Trivia: This was the first single released from "Thriller", reaching #2 on the Billboard Hot 100. But it was definitely was not a song that foretold the coming "Thriller" phenomenon.

On one hand, it's good that this dispute over a girl descends into lame singing, not lame fisticuffs ("Paul, I think I told you I'm a lover, not a fighter"). On the other hand, it's pretty certain that the "doggone girl" will be gone after hearing this song. For these are the possibilities:


  • If neither guy is telling the truth about her claims of devotion, she'll quickly disabuse them of the notion that she's either of theirs.

  • If both them are telling the truth, they'll come to the realization that they've been played and send her packing.

  • If only one them is telling the truth, she'll have to wonder "WTF does he mean 'doggone girl'?"

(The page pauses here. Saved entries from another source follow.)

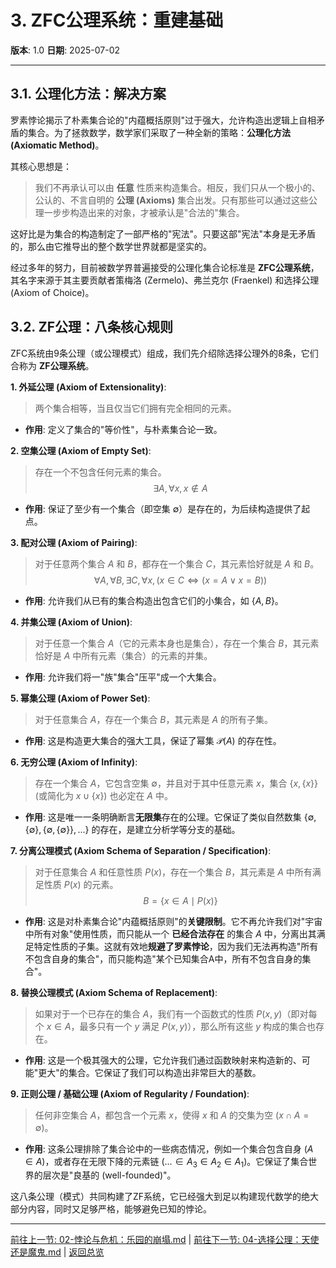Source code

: # 3. ZFC公理系统：重建基础

**版本**: 1.0
**日期**: 2025-07-02

---

## 3.1. 公理化方法：解决方案

罗素悖论揭示了朴素集合论的"内蕴概括原则"过于强大，允许构造出逻辑上自相矛盾的集合。为了拯救数学，数学家们采取了一种全新的策略：**公理化方法 (Axiomatic Method)**。

其核心思想是：
> 我们不再承认可以由 **任意** 性质来构造集合。相反，我们只从一个极小的、公认的、不言自明的 **公理 (Axioms)** 集合出发。只有那些可以通过这些公理一步步构造出来的对象，才被承认是"合法的"集合。

这好比是为集合的构造制定了一部严格的"宪法"。只要这部"宪法"本身是无矛盾的，那么由它推导出的整个数学世界就都是坚实的。

经过多年的努力，目前被数学界普遍接受的公理化集合论标准是 **ZFC公理系统**，其名字来源于其主要贡献者策梅洛 (Zermelo)、弗兰克尔 (Fraenkel) 和选择公理 (Axiom of Choice)。

## 3.2. ZF公理：八条核心规则

ZFC系统由9条公理（或公理模式）组成，我们先介绍除选择公理外的8条，它们合称为 **ZF公理系统**。

**1. 外延公理 (Axiom of Extensionality)**:
> 两个集合相等，当且仅当它们拥有完全相同的元素。

* **作用**: 定义了集合的"等价性"，与朴素集合论一致。

**2. 空集公理 (Axiom of Empty Set)**:
> 存在一个不包含任何元素的集合。
> $$ \exists A, \forall x, x \notin A $$

* **作用**: 保证了至少有一个集合（即空集 $\emptyset$）是存在的，为后续构造提供了起点。

**3. 配对公理 (Axiom of Pairing)**:
> 对于任意两个集合 $A$ 和 $B$，都存在一个集合 $C$，其元素恰好就是 $A$ 和 $B$。
> $$ \forall A, \forall B, \exists C, \forall x, (x \in C \iff (x=A \lor x=B)) $$

* **作用**: 允许我们从已有的集合构造出包含它们的小集合，如 $\{A, B\}$。

**4. 并集公理 (Axiom of Union)**:
> 对于任意一个集合 $A$（它的元素本身也是集合），存在一个集合 $B$，其元素恰好是 $A$ 中所有元素（集合）的元素的并集。

* **作用**: 允许我们将一"族"集合"压平"成一个大集合。

**5. 幂集公理 (Axiom of Power Set)**:
> 对于任意集合 $A$，存在一个集合 $B$，其元素是 $A$ 的所有子集。

* **作用**: 这是构造更大集合的强大工具，保证了幂集 $\mathcal{P}(A)$ 的存在性。

**6. 无穷公理 (Axiom of Infinity)**:
> 存在一个集合 $A$，它包含空集 $\emptyset$，并且对于其中任意元素 $x$，集合 $\{x, \{x\}\}$ (或简化为 $x \cup \{x\}$) 也必定在 $A$ 中。

* **作用**: 这是唯一一条明确断言**无限集**存在的公理。它保证了类似自然数集 $\{ \emptyset, \{\emptyset\}, \{\emptyset, \{\emptyset\}\}, ... \}$ 的存在，是建立分析学等分支的基础。

**7. 分离公理模式 (Axiom Schema of Separation / Specification)**:
> 对于任意集合 $A$ 和任意性质 $P(x)$，存在一个集合 $B$，其元素是 $A$ 中所有满足性质 $P(x)$ 的元素。
> $$ B = \{x \in A \mid P(x)\} $$

* **作用**: 这是对朴素集合论"内蕴概括原则"的**关键限制**。它不再允许我们对"宇宙中所有对象"使用性质，而只能从一个 **已经合法存在** 的集合 $A$ 中，分离出其满足特定性质的子集。这就有效地**规避了罗素悖论**，因为我们无法再构造"所有不包含自身的集合"，而只能构造"某个已知集合A中，所有不包含自身的集合"。

**8. 替换公理模式 (Axiom Schema of Replacement)**:
> 如果对于一个已存在的集合 $A$，我们有一个函数式的性质 $P(x,y)$（即对每个 $x \in A$，最多只有一个 $y$ 满足 $P(x,y)$），那么所有这些 $y$ 构成的集合也存在。

* **作用**: 这是一个极其强大的公理，它允许我们通过函数映射来构造新的、可能"更大"的集合。它保证了我们可以构造出非常巨大的基数。

**9. 正则公理 / 基础公理 (Axiom of Regularity / Foundation)**:
> 任何非空集合 $A$，都包含一个元素 $x$，使得 $x$ 和 $A$ 的交集为空 ($x \cap A = \emptyset$)。

* **作用**: 这条公理排除了集合论中的一些病态情况，例如一个集合包含自身 ($A \in A$)，或者存在无限下降的元素链 ($... \in A_3 \in A_2 \in A_1$)。它保证了集合世界的层次是"良基的 (well-founded)"。

这八条公理（模式）共同构建了ZF系统，它已经强大到足以构建现代数学的绝大部分内容，同时又足够严格，能够避免已知的悖论。

---
[前往上一节: 02-悖论与危机：乐园的崩塌.md](./02-悖论与危机：乐园的崩塌.md) | [前往下一节: 04-选择公理：天使还是魔鬼.md](./04-选择公理：天使还是魔鬼.md) | [返回总览](./00-集合论总览.md)
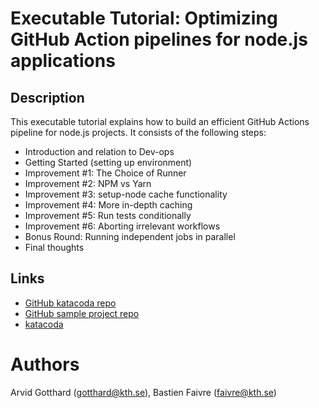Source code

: # Executable Tutorial: Optimizing GitHub Action pipelines for node.js applications


## Description

This executable tutorial explains how to build an efficient GitHub Actions pipeline for node.js projects.
It consists of the following steps:

- Introduction and relation to Dev-ops
- Getting Started (setting up environment)
- Improvement #1: The Choice of Runner
- Improvement #2: NPM vs Yarn
- Improvement #3: setup-node cache functionality
- Improvement #4: More in-depth caching
- Improvement #5: Run tests conditionally
- Improvement #6: Aborting irrelevant workflows
- Bonus Round: Running independent jobs in parallel
- Final thoughts

## Links

- [GitHub katacoda repo](https://github.com/BastienFaivre/katacoda-scenarios)
- [GitHub sample project repo](https://github.com/BastienFaivre/katacoda-GH-actions)
- [katacoda](https://www.katacoda.com/bastienfaivre/scenarios/github-actions-optimization)

# Authors

Arvid Gotthard (gotthard@kth.se), Bastien Faivre (faivre@kth.se)
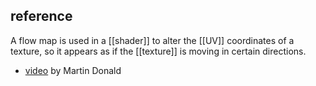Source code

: 
## reference
A flow map is used in a [[shader]] to alter the [[UV]] coordinates of a texture, so it appears as if the [[texture]] is moving in certain directions.

- [video](https://www.youtube.com/watch?v=KfphtLRoUB0) by Martin Donald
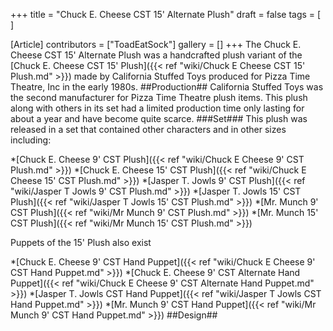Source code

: +++
title = "Chuck E. Cheese CST 15' Alternate Plush"
draft = false
tags = [ ]

[Article]
contributors = ["ToadEatSock"]
gallery = []
+++
The Chuck E. Cheese CST 15' Alternate Plush was a handcrafted plush variant of the [Chuck E. Cheese CST 15' Plush]({{< ref "wiki/Chuck E Cheese CST 15' Plush.md" >}}) made by California Stuffed Toys produced for Pizza Time Theatre, Inc in the early 1980s.
##Production##
California Stuffed Toys was the second manufacturer for Pizza Time Theatre plush items. This plush along with others in its set had a limited production time only lasting for about a year and have become quite scarce.
###Set###
This plush was released in a set that contained other characters and in other sizes including:

*[Chuck E. Cheese 9' CST Plush]({{< ref "wiki/Chuck E Cheese 9' CST Plush.md" >}})
*[Chuck E. Cheese 15' CST Plush]({{< ref "wiki/Chuck E Cheese 15' CST Plush.md" >}})
*[Jasper T. Jowls 9' CST Plush]({{< ref "wiki/Jasper T Jowls 9' CST Plush.md" >}})
*[Jasper T. Jowls 15' CST Plush]({{< ref "wiki/Jasper T Jowls 15' CST Plush.md" >}})
*[Mr. Munch 9' CST Plush]({{< ref "wiki/Mr Munch 9' CST Plush.md" >}})
*[Mr. Munch 15' CST Plush]({{< ref "wiki/Mr Munch 15' CST Plush.md" >}})

Puppets of the 15' Plush also exist

*[Chuck E. Cheese 9' CST Hand Puppet]({{< ref "wiki/Chuck E Cheese 9' CST Hand Puppet.md" >}})
*[Chuck E. Cheese 9' CST Alternate Hand Puppet]({{< ref "wiki/Chuck E Cheese 9' CST Alternate Hand Puppet.md" >}})
*[Jasper T. Jowls CST Hand Puppet]({{< ref "wiki/Jasper T Jowls CST Hand Puppet.md" >}})
*[Mr. Munch 9' CST Hand Puppet]({{< ref "wiki/Mr Munch 9' CST Hand Puppet.md" >}})
##Design##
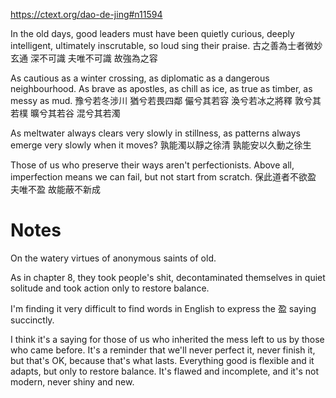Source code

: https://ctext.org/dao-de-jing#n11594

In the old days,
good leaders must have been
quietly curious,
deeply intelligent,
ultimately inscrutable,
so loud sing their praise.
古之善為士者微妙玄通
深不可識
夫唯不可識
故強為之容

As cautious as a winter crossing,
as diplomatic as a dangerous neighbourhood.
As brave as apostles,
as chill as ice,
as true as timber,
as messy as mud.
豫兮若冬涉川
猶兮若畏四鄰
儼兮其若容
渙兮若冰之將釋
敦兮其若樸
曠兮其若谷
混兮其若濁

As meltwater always clears very slowly in stillness,
as patterns always emerge very slowly when it moves?
孰能濁以靜之徐清
孰能安以久動之徐生

Those of us who preserve their ways
aren't perfectionists.
Above all, imperfection
means we can fail,
but not start from scratch.
保此道者不欲盈
夫唯不盈
故能蔽不新成

# Notes

On the watery virtues
of anonymous saints of old.

As in
chapter 8,
they took people's shit,
decontaminated themselves
in quiet solitude
and took action
only to restore balance.

I'm finding it very difficult
to find words in English
to express the 盈 saying succinctly.

I think it's a saying
for those of us who inherited
the mess left to us
by those who came before.
It's a reminder that
we'll never perfect it,
never finish it,
but that's OK,
because that's what lasts.
Everything good
is flexible
and it adapts,
but only to restore balance.
It's flawed and incomplete,
and it's not modern,
never shiny and new.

Regardless of where the truth lies, she'll undoubtedly be convinced that these guys are way lame. Very very rich, but lame.

And the less said about the "25th Anniversary Remix Featuring will.i.am." the better.

"Birthday Sex"


Or maybe we can float on top my waterbed
You close your eyes as I improv between your legs
We work our way from kitchens, stoves and tables
Girl, you know I'm more than able to please yeah
You say you wanted flowers on the bed
But you got me and now it's on again



This was the top R&B song in the country last week, and I heartily approve of the sentiment. I am in complete agreement that we need to raise awareness of and have a national discussion on the very important topic of birthday sex.

Especially because today is my birthday.

While birthday sex may be a fantastic idea, "Birthday Sex" is a lousy song, both musically, and (more to the point) lyrically. Not to get all old-fogey here, but whatever happened to the smooth subtlety of a Marvin Gaye or Barry White? Okay, those are ambitious targets, but it is asking too much to at least try to show a little charm and class?

This song takes a beautiful concept (especially for today) and makes it sound juvenile. Like it was written by a dirty-minded thirteen-year-old virgin. (Stoves? Really?) Which might make some sort of sense, given that much of the song's airplay is on radio stations aimed at thirteen-year-olds (I'm looking at you, "92.3 NOW"). And that's a whole other problem right there.

Yet another problem that you may be having is what to get me for my birthday. Well, hint, hint... But if you're not around, then could you please at least find me a better song on the subject?

"Live And Let Die"



But if this ever-changing world in which we live in
Makes you give in and cry
Say live and let die


This lyric never used to bother me until my wife pointed out that it's ungrammatical. She'd accept either "world which we live in" or "world in which we live", but repeating the "in" is just plain wrong. I countered that maybe the real lyric is "world in which we're living" - it's not, but hey, it fits - but my wife said she'd hate that, too, because it would be lousy enunciating.

So unfortunately it now bothers me as well every time I hear it. Though it's still the best Bond theme. Even better than the title theme to "Octopussy".

(Disclaimer: There is no title theme to "Octopussy". But there should be.)

(Disclaimer: Do not take Paul McCartney's advice. Dissatisfaction with a society in flux is an acceptable excuse to kill people only if you're James Bond.)